The task: Print the entries below in their entirety, exactly as they are written.

Provided material:
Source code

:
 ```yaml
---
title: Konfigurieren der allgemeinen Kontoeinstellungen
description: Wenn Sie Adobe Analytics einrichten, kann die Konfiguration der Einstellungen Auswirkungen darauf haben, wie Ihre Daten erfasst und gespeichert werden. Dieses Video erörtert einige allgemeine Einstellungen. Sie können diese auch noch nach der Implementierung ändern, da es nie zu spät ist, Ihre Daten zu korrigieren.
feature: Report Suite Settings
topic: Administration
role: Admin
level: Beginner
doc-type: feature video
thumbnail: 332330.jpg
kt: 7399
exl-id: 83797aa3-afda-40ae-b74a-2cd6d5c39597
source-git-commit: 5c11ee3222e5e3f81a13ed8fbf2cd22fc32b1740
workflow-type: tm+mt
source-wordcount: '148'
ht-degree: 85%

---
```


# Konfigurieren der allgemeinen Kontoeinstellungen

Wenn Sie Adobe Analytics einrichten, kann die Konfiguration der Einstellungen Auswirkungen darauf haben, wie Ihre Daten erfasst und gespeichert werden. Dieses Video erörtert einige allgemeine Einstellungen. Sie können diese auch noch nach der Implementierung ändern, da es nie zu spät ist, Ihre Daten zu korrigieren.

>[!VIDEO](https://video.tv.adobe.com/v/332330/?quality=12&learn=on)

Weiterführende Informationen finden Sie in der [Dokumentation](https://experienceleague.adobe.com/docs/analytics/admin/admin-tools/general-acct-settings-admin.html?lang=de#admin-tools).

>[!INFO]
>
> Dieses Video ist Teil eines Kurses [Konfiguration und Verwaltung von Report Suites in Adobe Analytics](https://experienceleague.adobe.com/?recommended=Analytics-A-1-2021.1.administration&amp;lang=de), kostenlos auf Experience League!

Solution to the exercise:
Source code

:
 ```yaml
---
title: Konfigurieren der allgemeinen Kontoeinstellungen
description: Wenn Sie Adobe Analytics einrichten, kann die Konfiguration der Einstellungen Auswirkungen darauf haben, wie Ihre Daten erfasst und gespeichert werden. Dieses Video erörtert einige allgemeine Einstellungen. Sie können diese auch noch nach der Implementierung ändern, da es nie zu spät ist, Ihre Daten zu korrigieren.
feature: Report Suite Settings
topic: Administration
role: Admin
level: Beginner
doc-type: feature video
thumbnail: 332330.jpg
kt: 7399
exl-id: 83797aa3-afda-40ae-b74a-2cd6d5c39597
source-git-commit: 5c11ee3222e5e3f81a13ed8fbf2cd22fc32b1740
workflow-type: tm+mt
source-wordcount: '148'
ht-degree: 85%

---
```


# Konfigurieren der allgemeinen Kontoeinstellungen

Wenn Sie Adobe Analytics einrichten, kann die Konfiguration der Einstellungen Auswirkungen darauf haben, wie Ihre Daten erfasst und gespeichert werden. Dieses Video erörtert einige allgemeine Einstellungen. Sie können diese auch noch nach der Implementierung ändern, da es nie zu spät ist, Ihre Daten zu korrigieren.

>[!VIDEO](https://video.tv.adobe.com/v/332330/?quality=12&learn=on)

Weiterführende Informationen finden Sie in der [Dokumentation](https://experienceleague.adobe.com/docs/analytics/admin/admin-tools/general-acct-settings-admin.html?lang=de#admin-tools).

>[!INFO]
>
> Dieses Video ist Teil eines Kurses [Konfiguration und Verwaltung von Report Suites in Adobe Analytics](https://experienceleague.adobe.com/?recommended=Analytics-A-1-2021.1.administration&amp;lang=de), kostenlos auf Experience League!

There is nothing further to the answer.